#### MATERIAL FOR THIS EXERCISE:
-*-
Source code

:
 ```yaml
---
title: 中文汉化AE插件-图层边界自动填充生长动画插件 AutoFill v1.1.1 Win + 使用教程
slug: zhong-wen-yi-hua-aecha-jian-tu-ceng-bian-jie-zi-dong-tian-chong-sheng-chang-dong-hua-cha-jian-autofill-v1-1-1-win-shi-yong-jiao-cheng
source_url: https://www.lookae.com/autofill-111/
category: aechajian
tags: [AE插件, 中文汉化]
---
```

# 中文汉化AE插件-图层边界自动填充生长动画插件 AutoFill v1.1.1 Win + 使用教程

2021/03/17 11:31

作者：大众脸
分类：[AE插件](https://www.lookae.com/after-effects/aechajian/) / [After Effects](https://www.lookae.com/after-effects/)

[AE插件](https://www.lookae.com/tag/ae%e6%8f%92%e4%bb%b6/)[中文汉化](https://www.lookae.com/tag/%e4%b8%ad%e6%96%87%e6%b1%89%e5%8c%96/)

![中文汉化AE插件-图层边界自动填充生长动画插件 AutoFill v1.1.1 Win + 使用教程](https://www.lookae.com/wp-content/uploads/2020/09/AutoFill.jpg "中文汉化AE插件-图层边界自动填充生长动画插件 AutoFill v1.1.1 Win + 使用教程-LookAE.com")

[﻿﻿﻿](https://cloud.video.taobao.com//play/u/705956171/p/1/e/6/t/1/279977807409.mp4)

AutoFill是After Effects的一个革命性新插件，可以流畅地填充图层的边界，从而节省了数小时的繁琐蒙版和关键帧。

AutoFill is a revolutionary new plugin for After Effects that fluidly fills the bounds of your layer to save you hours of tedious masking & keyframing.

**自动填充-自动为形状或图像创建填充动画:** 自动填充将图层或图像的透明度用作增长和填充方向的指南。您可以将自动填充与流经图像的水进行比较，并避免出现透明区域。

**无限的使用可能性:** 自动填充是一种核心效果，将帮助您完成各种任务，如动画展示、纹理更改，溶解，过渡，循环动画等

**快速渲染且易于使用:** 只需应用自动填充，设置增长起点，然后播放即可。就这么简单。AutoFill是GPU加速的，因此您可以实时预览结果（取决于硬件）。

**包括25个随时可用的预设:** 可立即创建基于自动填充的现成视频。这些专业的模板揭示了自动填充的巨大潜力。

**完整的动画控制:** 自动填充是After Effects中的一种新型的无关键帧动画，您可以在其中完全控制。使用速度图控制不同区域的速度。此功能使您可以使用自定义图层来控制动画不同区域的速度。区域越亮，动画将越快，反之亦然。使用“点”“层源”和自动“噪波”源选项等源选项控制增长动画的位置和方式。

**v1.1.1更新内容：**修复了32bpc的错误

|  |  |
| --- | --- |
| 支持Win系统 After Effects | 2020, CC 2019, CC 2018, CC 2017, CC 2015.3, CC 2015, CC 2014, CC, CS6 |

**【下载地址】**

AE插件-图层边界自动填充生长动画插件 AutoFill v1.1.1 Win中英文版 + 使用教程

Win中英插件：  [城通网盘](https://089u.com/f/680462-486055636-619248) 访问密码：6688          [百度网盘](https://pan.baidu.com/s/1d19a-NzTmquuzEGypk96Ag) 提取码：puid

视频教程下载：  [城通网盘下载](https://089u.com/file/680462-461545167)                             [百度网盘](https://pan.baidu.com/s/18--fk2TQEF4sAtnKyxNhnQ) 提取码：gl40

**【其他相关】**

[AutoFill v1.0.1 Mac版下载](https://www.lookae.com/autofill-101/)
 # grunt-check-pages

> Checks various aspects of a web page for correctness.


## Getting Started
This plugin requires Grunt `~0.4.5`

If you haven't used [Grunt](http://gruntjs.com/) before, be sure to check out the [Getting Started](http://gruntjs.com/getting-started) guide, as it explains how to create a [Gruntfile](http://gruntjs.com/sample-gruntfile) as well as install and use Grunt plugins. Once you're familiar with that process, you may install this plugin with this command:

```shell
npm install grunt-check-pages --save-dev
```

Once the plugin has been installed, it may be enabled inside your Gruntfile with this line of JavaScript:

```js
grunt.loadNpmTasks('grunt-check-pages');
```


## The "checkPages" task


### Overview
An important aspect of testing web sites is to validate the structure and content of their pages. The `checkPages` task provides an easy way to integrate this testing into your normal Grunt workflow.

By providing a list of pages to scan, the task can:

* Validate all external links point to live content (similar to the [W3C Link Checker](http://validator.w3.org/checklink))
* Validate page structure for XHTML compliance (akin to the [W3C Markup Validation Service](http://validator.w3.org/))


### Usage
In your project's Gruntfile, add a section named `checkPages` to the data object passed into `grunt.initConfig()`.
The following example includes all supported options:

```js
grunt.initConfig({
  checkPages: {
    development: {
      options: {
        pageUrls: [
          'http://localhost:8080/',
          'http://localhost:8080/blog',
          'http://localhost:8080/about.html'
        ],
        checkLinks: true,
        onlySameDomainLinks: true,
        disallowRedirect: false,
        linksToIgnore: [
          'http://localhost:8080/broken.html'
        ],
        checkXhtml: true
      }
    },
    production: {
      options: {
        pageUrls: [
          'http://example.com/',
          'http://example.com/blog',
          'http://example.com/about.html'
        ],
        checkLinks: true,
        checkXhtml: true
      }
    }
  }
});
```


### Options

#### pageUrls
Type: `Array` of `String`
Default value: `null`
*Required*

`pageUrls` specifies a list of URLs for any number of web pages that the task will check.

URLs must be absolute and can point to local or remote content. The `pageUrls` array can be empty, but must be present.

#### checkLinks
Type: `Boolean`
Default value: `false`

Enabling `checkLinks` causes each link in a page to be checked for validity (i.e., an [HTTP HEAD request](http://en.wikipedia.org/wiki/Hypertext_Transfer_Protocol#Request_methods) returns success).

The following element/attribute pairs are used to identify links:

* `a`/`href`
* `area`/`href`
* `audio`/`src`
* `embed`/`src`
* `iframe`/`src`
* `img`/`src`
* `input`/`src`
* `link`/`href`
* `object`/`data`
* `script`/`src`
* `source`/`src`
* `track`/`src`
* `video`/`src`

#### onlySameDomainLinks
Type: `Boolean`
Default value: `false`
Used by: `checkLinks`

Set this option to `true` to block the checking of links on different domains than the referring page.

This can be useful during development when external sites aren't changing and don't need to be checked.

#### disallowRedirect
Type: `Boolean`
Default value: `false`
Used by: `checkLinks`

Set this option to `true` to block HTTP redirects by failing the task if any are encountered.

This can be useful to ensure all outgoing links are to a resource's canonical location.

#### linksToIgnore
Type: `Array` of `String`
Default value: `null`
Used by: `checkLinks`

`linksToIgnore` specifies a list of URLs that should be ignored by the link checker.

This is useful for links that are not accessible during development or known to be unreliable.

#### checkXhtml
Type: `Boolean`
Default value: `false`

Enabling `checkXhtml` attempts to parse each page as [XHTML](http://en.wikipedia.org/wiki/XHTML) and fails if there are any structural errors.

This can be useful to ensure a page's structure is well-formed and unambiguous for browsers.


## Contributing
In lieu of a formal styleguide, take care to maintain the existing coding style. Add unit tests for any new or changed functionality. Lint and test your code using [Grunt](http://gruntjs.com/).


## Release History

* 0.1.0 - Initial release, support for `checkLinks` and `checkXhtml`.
-*-
#### WHAT IS EXPECTED:
Among the lines above, list those that contain the word "example".

#### FINAL ANSWER:
The following example includes all supported options:
          'http://example.com/',
          'http://example.com/blog',
          'http://example.com/about.html'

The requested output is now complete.